■ What the exercise asks
Lines with the word "textbf" in them are the ones to copy from the records.

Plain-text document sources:

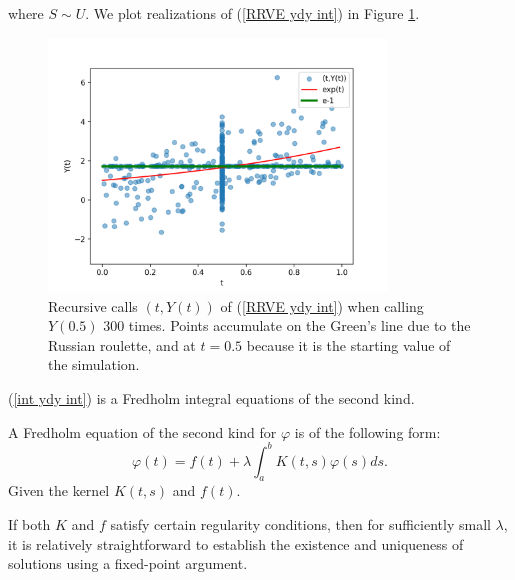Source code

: \documentclass[a4paper,12pt]{article}
\begin{document}
\begin{example}[$y_t=y$ average condition]
    where $S \sim U$. We plot realizations of
    (\ref{RRVE ydy int}) in Figure \ref{fig:ydy int}.

    \begin{figure}[h!]
        \centering
        \includegraphics[width=0.8\textwidth]{plots/ydy int.png}
        \caption{Recursive calls $(t,Y(t))$ of (\ref{RRVE ydy int}) when
            calling $Y(0.5)$ $300$ times. Points accumulate on
            the Green's line due to the Russian roulette,
            and at  $t=0.5$ because it is the starting
            value of the simulation.
        }
        \label{fig:ydy int}
    \end{figure}

\end{example}

(\ref{int ydy int}) is a Fredholm integral
equations of the second kind.

\begin{definition}
    A Fredholm equation of the second kind for $\varphi$  is of the following form:
    \begin{equation}
        \varphi(t)=f(t)+\lambda \int_a^b K(t, s) \varphi(s) ds.
    \end{equation}
    Given the kernel  $K(t, s)$  and  $ f(t)$.
\end{definition}

If both $K$ and $f$ satisfy certain regularity conditions, then for sufficiently
small $\lambda$, it is relatively straightforward to establish the existence
and uniqueness of solutions using a fixed-point argument.
\end{document}
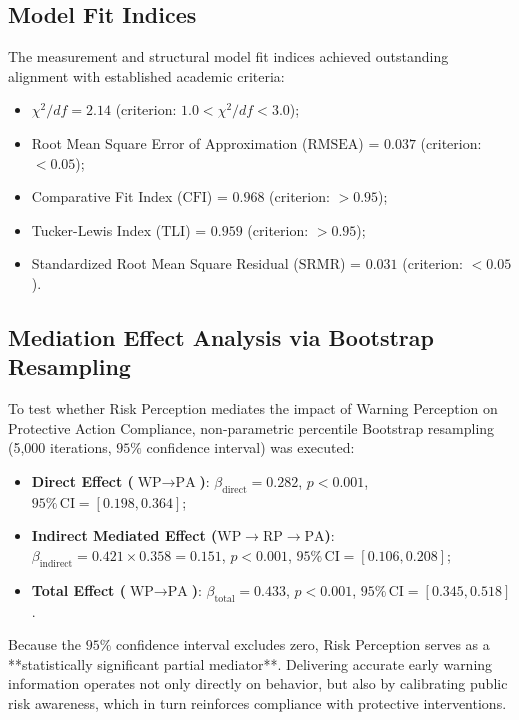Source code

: \subsection{Model Fit Indices}
\label{subsec:sem_fit}

The measurement and structural model fit indices achieved outstanding alignment with established academic criteria:
\begin{itemize}
    \item $\chi^2 / df = 2.14$ (criterion: $1.0 < \chi^2/df < 3.0$);
    \item Root Mean Square Error of Approximation ($\text{RMSEA}$) = $0.037$ (criterion: $< 0.05$);
    \item Comparative Fit Index ($\text{CFI}$) = $0.968$ (criterion: $> 0.95$);
    \item Tucker-Lewis Index ($\text{TLI}$) = $0.959$ (criterion: $> 0.95$);
    \item Standardized Root Mean Square Residual ($\text{SRMR}$) = $0.031$ (criterion: $< 0.05$).
\end{itemize}

\subsection{Mediation Effect Analysis via Bootstrap Resampling}
\label{subsec:bootstrap_mediation}

To test whether Risk Perception mediates the impact of Warning Perception on Protective Action Compliance, non-parametric percentile Bootstrap resampling (5{,}000 iterations, $95\%$ confidence interval) was executed:
\begin{itemize}
    \item \textbf{Direct Effect ($\text{WP} \to \text{PA}$)}: $\beta_{\text{direct}} = 0.282$, $p < 0.001$, $95\%\,\text{CI} = [0.198, 0.364]$;
    \item \textbf{Indirect Mediated Effect ($\text{WP} \to \text{RP} \to \text{PA}$)}: $\beta_{\text{indirect}} = 0.421 \times 0.358 = 0.151$, $p < 0.001$, $95\%\,\text{CI} = [0.106, 0.208]$;
    \item \textbf{Total Effect ($\text{WP} \to \text{PA}$)}: $\beta_{\text{total}} = 0.433$, $p < 0.001$, $95\%\,\text{CI} = [0.345, 0.518]$.
\end{itemize}

Because the $95\%$ confidence interval excludes zero, Risk Perception serves as a **statistically significant partial mediator**. Delivering accurate early warning information operates not only directly on behavior, but also by calibrating public risk awareness, which in turn reinforces compliance with protective interventions.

■ Output
    \item \textbf{Direct Effect ($\text{WP} \to \text{PA}$)}: $\beta_{\text{direct}} = 0.282$, $p < 0.001$, $95\%\,\text{CI} = [0.198, 0.364]$;
    \item \textbf{Indirect Mediated Effect ($\text{WP} \to \text{RP} \to \text{PA}$)}: $\beta_{\text{indirect}} = 0.421 \times 0.358 = 0.151$, $p < 0.001$, $95\%\,\text{CI} = [0.106, 0.208]$;
    \item \textbf{Total Effect ($\text{WP} \to \text{PA}$)}: $\beta_{\text{total}} = 0.433$, $p < 0.001$, $95\%\,\text{CI} = [0.345, 0.518]$.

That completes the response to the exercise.